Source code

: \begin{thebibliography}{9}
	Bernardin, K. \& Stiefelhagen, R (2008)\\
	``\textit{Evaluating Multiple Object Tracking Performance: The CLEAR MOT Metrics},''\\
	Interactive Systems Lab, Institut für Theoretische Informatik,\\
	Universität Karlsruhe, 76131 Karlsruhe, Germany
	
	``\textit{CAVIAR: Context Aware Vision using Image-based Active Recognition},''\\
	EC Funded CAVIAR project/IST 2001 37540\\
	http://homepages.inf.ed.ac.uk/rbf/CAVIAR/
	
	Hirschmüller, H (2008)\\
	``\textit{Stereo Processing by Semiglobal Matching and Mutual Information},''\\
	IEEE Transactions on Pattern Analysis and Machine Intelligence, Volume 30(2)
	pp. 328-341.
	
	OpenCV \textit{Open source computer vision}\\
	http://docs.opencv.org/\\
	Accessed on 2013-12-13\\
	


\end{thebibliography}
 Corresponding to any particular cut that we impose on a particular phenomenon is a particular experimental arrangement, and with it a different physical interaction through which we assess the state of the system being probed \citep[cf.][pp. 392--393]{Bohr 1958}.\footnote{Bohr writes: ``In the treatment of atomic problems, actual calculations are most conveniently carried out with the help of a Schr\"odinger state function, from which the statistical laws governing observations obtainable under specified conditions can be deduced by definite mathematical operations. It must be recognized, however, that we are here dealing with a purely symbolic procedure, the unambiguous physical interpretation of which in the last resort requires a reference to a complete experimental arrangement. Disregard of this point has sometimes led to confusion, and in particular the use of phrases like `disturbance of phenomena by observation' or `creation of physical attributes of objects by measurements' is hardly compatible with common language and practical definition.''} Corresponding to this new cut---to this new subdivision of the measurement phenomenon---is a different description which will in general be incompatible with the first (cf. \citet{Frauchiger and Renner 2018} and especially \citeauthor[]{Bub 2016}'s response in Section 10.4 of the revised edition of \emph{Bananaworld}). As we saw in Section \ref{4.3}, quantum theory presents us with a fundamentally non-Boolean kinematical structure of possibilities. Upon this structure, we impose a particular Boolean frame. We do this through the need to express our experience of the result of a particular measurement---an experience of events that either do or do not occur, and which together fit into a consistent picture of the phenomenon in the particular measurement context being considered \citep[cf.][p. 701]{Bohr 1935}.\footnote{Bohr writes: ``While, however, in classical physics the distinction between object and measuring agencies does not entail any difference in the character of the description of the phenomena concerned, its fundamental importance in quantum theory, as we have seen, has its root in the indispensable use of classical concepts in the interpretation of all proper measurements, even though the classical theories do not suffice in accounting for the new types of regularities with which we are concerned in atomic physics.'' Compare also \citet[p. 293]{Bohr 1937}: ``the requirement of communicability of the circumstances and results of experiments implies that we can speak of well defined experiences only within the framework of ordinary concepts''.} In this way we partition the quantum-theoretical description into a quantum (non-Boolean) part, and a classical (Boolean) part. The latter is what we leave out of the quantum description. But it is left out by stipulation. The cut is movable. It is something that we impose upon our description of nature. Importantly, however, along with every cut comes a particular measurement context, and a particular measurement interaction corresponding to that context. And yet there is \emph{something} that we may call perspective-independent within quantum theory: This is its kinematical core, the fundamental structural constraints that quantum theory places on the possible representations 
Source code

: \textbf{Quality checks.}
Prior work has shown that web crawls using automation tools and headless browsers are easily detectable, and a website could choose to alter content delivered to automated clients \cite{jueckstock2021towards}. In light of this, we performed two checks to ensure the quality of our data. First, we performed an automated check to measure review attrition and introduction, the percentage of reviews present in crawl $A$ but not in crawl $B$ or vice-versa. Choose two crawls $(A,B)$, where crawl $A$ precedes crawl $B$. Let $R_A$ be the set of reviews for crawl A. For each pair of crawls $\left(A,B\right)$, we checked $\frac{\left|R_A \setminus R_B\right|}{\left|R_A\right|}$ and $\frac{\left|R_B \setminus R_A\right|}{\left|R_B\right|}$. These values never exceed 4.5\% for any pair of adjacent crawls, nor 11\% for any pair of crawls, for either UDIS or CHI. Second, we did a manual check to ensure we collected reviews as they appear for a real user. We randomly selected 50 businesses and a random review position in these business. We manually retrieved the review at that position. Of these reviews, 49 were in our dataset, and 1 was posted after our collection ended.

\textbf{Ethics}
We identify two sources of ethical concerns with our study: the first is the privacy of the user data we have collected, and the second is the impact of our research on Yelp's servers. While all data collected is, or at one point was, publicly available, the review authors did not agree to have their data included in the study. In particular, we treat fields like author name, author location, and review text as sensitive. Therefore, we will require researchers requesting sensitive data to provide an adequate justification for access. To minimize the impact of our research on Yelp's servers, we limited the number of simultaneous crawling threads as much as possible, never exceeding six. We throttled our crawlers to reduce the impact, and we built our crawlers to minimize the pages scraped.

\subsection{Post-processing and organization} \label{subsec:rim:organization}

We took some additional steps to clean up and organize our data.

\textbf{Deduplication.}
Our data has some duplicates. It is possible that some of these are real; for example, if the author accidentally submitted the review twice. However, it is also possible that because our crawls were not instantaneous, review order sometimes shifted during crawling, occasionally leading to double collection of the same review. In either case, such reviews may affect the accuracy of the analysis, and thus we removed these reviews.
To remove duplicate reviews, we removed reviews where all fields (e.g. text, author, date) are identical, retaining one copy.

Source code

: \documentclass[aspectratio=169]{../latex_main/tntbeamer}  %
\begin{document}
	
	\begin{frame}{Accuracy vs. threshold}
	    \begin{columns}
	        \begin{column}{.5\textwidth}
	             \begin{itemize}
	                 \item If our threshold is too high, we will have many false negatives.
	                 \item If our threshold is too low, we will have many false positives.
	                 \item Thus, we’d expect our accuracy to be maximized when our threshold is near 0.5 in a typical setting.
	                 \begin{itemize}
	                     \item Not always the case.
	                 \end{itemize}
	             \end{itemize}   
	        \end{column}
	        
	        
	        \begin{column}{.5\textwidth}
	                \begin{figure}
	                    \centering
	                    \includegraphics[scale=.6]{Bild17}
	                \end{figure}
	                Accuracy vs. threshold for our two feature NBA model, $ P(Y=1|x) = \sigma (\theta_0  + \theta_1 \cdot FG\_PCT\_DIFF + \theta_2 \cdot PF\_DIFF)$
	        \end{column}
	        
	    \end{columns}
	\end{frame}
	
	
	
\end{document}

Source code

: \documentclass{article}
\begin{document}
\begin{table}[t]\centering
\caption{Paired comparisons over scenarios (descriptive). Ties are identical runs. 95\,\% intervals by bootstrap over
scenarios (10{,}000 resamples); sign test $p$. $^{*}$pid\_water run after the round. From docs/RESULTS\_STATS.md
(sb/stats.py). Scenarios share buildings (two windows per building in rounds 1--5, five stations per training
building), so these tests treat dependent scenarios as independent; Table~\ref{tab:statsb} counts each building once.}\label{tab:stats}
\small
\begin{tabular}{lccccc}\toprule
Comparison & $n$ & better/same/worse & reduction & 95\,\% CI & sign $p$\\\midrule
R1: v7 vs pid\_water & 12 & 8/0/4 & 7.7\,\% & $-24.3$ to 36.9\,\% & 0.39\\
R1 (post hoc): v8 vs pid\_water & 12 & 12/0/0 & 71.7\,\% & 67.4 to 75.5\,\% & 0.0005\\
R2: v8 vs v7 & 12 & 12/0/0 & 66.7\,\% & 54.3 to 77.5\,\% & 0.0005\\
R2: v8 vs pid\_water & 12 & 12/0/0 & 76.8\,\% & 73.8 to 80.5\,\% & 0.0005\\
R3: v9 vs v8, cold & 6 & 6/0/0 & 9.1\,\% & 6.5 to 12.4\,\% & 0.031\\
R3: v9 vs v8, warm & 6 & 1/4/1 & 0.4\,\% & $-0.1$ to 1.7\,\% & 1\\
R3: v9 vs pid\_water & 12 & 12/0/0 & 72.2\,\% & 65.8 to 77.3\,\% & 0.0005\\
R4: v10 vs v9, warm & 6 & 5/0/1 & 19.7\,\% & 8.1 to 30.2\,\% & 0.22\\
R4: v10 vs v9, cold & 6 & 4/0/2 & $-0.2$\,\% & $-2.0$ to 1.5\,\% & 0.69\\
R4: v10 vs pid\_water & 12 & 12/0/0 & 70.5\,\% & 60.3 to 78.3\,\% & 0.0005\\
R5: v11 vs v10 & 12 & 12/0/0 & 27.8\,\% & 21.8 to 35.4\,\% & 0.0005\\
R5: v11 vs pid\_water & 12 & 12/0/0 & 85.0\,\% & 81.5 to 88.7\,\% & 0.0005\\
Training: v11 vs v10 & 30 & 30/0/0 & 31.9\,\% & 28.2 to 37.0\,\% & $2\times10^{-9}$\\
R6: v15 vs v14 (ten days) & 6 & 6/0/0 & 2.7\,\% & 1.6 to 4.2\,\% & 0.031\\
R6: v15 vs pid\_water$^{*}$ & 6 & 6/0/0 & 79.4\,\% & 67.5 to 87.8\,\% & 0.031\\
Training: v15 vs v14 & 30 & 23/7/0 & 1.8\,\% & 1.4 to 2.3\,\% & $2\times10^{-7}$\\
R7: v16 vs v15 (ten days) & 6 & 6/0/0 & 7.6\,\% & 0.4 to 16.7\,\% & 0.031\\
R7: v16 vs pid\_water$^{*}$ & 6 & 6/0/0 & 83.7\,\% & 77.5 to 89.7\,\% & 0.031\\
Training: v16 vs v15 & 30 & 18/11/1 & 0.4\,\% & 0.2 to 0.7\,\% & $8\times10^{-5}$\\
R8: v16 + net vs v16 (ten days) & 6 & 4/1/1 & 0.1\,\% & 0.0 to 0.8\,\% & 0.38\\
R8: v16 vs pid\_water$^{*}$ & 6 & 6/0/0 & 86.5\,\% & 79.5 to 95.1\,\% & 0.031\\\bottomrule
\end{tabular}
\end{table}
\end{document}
----
THE TASK
Go to the line with "R1: v7 vs pid\_water" in the entries above and repeat every line from there through the line with "Training: v15 vs", exactly and with no other text.

SOLUTION TO THIS TASK
R1: v7 vs pid\_water & 12 & 8/0/4 & 7.7\,\% & $-24.3$ to 36.9\,\% & 0.39\\
R1 (post hoc): v8 vs pid\_water & 12 & 12/0/0 & 71.7\,\% & 67.4 to 75.5\,\% & 0.0005\\
R2: v8 vs v7 & 12 & 12/0/0 & 66.7\,\% & 54.3 to 77.5\,\% & 0.0005\\
R2: v8 vs pid\_water & 12 & 12/0/0 & 76.8\,\% & 73.8 to 80.5\,\% & 0.0005\\
R3: v9 vs v8, cold & 6 & 6/0/0 & 9.1\,\% & 6.5 to 12.4\,\% & 0.031\\
R3: v9 vs v8, warm & 6 & 1/4/1 & 0.4\,\% & $-0.1$ to 1.7\,\% & 1\\
R3: v9 vs pid\_water & 12 & 12/0/0 & 72.2\,\% & 65.8 to 77.3\,\% & 0.0005\\
R4: v10 vs v9, warm & 6 & 5/0/1 & 19.7\,\% & 8.1 to 30.2\,\% & 0.22\\
R4: v10 vs v9, cold & 6 & 4/0/2 & $-0.2$\,\% & $-2.0$ to 1.5\,\% & 0.69\\
R4: v10 vs pid\_water & 12 & 12/0/0 & 70.5\,\% & 60.3 to 78.3\,\% & 0.0005\\
R5: v11 vs v10 & 12 & 12/0/0 & 27.8\,\% & 21.8 to 35.4\,\% & 0.0005\\
R5: v11 vs pid\_water & 12 & 12/0/0 & 85.0\,\% & 81.5 to 88.7\,\% & 0.0005\\
Training: v11 vs v10 & 30 & 30/0/0 & 31.9\,\% & 28.2 to 37.0\,\% & $2\times10^{-9}$\\
R6: v15 vs v14 (ten days) & 6 & 6/0/0 & 2.7\,\% & 1.6 to 4.2\,\% & 0.031\\
R6: v15 vs pid\_water$^{*}$ & 6 & 6/0/0 & 79.4\,\% & 67.5 to 87.8\,\% & 0.031\\
Training: v15 vs v14 & 30 & 23/7/0 & 1.8\,\% & 1.4 to 2.3\,\% & $2\times10^{-7}$\\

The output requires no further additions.